“Are you all right?” she asked.

“Five minutes, Zee. Five minutes after I left the Brotherhood he came at me, which means he was waiting. Just like the guy outside the Groveland Tap had been waiting. Now, why do I have a feeling that everything that’s happened today was staged for my benefit? Like I’m a minor piece being maneuvered around a chessboard.”

Lindsey paused for a moment before saying, “If you’re being maneuvered, then so am I.”

“I don’t know what to do about it.”

From the expression on her face, Lindsey didn’t have a clue, either.

“This is bigger than it seems,” I told her.

“You will help me, though, won’t you, Mac? You’ll help me despite everything?”

“Everything?”

“The Brotherhood and all that.”

It was back—the feeling I had had at the Groveland Tap that Lindsey wasn’t telling me the truth, at least not the whole truth—but I said yes just the same, for old time’s sake.

“Good.”

“Zee,” I asked innocently.

“Yes?”

“Tell me about Troy Donovan.”

“What do you mean?”

“How well do you know him?”

“Not well at all,” she answered easily. “We’re acquainted through events like this, but I don’t think I’ve spoken more than a dozen words to him. Why?”

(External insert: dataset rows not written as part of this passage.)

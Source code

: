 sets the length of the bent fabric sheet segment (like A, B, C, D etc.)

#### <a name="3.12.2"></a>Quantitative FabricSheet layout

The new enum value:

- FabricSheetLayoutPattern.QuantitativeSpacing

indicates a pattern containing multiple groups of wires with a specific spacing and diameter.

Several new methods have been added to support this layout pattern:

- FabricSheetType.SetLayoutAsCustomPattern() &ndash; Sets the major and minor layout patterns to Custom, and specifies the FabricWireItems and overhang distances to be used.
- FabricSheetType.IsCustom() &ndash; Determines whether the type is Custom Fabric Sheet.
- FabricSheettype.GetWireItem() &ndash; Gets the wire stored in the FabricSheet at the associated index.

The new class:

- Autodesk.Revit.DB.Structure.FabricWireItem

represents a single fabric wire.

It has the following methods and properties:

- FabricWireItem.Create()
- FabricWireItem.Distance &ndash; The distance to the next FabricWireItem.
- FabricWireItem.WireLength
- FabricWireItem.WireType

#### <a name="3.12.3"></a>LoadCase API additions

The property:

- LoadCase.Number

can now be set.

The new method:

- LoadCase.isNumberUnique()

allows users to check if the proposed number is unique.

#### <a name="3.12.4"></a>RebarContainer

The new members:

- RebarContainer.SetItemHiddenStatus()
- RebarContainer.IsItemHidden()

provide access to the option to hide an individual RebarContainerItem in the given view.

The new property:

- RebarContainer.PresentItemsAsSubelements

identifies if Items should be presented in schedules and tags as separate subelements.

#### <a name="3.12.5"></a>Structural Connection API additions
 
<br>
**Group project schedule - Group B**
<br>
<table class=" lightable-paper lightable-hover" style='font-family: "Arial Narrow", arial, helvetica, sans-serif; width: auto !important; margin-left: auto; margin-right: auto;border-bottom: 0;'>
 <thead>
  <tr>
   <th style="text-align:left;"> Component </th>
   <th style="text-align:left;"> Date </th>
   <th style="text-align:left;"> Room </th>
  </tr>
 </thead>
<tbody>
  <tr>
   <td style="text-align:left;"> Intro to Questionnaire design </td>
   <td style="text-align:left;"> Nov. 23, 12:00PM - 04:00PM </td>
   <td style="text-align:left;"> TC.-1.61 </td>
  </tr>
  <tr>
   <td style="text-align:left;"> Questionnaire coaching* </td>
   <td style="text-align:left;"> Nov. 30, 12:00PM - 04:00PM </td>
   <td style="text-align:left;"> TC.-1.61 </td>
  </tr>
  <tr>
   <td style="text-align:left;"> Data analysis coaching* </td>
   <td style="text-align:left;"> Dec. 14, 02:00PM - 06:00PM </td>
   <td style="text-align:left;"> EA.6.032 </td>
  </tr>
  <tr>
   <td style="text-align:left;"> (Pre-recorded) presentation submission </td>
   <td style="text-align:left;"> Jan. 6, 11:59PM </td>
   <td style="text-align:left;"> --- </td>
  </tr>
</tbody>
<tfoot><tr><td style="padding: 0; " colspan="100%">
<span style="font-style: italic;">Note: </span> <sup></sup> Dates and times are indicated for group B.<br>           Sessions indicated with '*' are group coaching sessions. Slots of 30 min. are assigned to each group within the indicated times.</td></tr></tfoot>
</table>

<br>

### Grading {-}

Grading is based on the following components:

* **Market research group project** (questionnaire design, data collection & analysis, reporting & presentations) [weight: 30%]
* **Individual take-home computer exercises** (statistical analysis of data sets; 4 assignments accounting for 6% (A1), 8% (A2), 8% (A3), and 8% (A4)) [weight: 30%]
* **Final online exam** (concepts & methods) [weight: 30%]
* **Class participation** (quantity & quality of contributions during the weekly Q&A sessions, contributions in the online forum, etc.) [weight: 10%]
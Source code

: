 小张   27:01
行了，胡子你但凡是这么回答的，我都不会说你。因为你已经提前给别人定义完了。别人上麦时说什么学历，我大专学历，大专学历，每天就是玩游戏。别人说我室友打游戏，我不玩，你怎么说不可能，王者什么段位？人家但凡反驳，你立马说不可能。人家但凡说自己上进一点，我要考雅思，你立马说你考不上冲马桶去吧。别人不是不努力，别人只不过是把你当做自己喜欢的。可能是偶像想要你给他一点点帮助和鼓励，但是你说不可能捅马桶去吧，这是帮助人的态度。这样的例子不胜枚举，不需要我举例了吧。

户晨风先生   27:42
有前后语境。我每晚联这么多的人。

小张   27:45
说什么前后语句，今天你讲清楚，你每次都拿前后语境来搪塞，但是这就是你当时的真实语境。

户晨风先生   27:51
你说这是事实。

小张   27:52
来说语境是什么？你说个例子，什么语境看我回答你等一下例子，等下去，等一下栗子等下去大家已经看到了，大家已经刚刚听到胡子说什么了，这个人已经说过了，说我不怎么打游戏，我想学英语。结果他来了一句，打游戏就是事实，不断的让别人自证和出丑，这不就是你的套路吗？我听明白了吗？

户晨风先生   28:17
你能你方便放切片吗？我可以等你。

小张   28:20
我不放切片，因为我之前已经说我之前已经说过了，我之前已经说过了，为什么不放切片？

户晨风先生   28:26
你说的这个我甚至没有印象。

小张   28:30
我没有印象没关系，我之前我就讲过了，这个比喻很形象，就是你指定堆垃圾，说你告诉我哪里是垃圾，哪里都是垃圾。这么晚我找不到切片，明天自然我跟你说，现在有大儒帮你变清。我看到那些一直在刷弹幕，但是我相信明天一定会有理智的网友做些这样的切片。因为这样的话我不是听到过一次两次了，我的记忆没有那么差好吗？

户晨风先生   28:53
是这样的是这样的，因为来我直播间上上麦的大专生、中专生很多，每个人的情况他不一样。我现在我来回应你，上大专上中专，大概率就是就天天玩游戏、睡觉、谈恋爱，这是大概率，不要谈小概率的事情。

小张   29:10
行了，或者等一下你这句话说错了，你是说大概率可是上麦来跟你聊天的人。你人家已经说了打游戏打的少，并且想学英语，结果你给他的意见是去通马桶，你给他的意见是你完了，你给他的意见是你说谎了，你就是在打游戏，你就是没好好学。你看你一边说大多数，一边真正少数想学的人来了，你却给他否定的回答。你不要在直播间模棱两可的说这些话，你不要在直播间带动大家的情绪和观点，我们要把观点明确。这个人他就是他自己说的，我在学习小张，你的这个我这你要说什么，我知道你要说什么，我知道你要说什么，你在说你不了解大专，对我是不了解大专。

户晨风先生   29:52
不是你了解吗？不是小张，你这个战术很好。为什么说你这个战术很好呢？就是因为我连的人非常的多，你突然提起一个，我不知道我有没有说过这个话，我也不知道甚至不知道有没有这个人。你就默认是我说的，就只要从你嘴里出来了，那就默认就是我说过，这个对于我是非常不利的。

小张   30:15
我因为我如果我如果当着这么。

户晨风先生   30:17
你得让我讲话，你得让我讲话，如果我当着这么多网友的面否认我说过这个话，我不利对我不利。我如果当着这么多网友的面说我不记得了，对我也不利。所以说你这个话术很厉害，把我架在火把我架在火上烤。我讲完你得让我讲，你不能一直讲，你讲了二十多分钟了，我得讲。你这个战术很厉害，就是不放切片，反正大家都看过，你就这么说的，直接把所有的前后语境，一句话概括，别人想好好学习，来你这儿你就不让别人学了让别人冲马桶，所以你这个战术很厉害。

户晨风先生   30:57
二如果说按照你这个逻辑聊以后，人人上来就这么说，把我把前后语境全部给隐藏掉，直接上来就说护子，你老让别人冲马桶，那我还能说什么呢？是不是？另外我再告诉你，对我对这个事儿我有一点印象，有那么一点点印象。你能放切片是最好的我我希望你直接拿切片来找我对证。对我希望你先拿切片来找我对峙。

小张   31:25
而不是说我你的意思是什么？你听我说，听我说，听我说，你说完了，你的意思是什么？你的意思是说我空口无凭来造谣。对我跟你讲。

“The way he looked at you when you first arrived . . .”

“You’d be amazed at the way some men look at me.”

“The way he looked at us when we danced together.”

“I don’t know what to say.”

“Okay.”

“Is it?”

“Sure.”

“What happens next?”

“Good question.”

I gave Lindsey a head start before leaving the restroom and making my way back to the atrium. I searched unsuccessfully for Nina, wondering if she had become so fed up with me for ignoring her that she left the ball. Couldn’t say I blamed her.

The orchestra was taking a break and there was no one on the dance floor. It was getting late for a weeknight. Wives were looking at husbands the way they do when they want to go home, and husbands, at least for the time being, were pretending not to notice. Yet the exodus would soon begin. The couples with younger children would depart first, followed shortly by those with older children, followed by the single and the childless. Most of the partygoers would be gone by the time the orchestra finished its final set.

I thought the set might be about to begin when Bobby DeNucci walked to the microphone at center stage.

“Ladies and gentlemen,” DeNucci announced. “We have a treat for you while the orchestra takes a few moments to catch its breath. Please welcome Nina Truhler.”

Oh my God.

Sparse applause followed Nina across the stage. She briefly hugged DeNucci and sat at the piano and immediately began to play. I moved to the edge of the sunken floor while a few partygoers ventured onto the dance floor itself. They were met there by a piece of classical music, one of the variations on Bach’s Goldberg Variations; I didn’t know which one. The would-be dancers glanced at each other as if to say, who is this woman? Wait for it, wait for it, I urged them silently.

After a full minute of playing the slow, melodic music, Nina’s left hand began to beat out a hard rhythm. The dancers looked up at her in anticipation. People who weren’t listening suddenly were. DeNucci and a few of the other musicians gathered next to the stage. I was sure I heard Abby Hunter exclaim, “Bring it, girl.” Nina brought it. After establishing the baseline with her left hand, her right abandoned Bach’s sweet sound for something much grittier—Jay McShann’s bluesy “My Chile.” When she squeezed as much out of the song as she wanted, Nina segued without pause into “Cow Cow Blues” by Meade Lux Lewis. Soon a few of the musicians joined her on stage—she had percussion, a bass keeping time for her, and Abby Hunter’s violin lending unexpected shadings to the melody she riffed. The floor began to fill, yet the people didn’t dance so much as they swayed and hopped to the sound Nina was laying down. At the edge of the sunken floor, I clapped my hands in delight.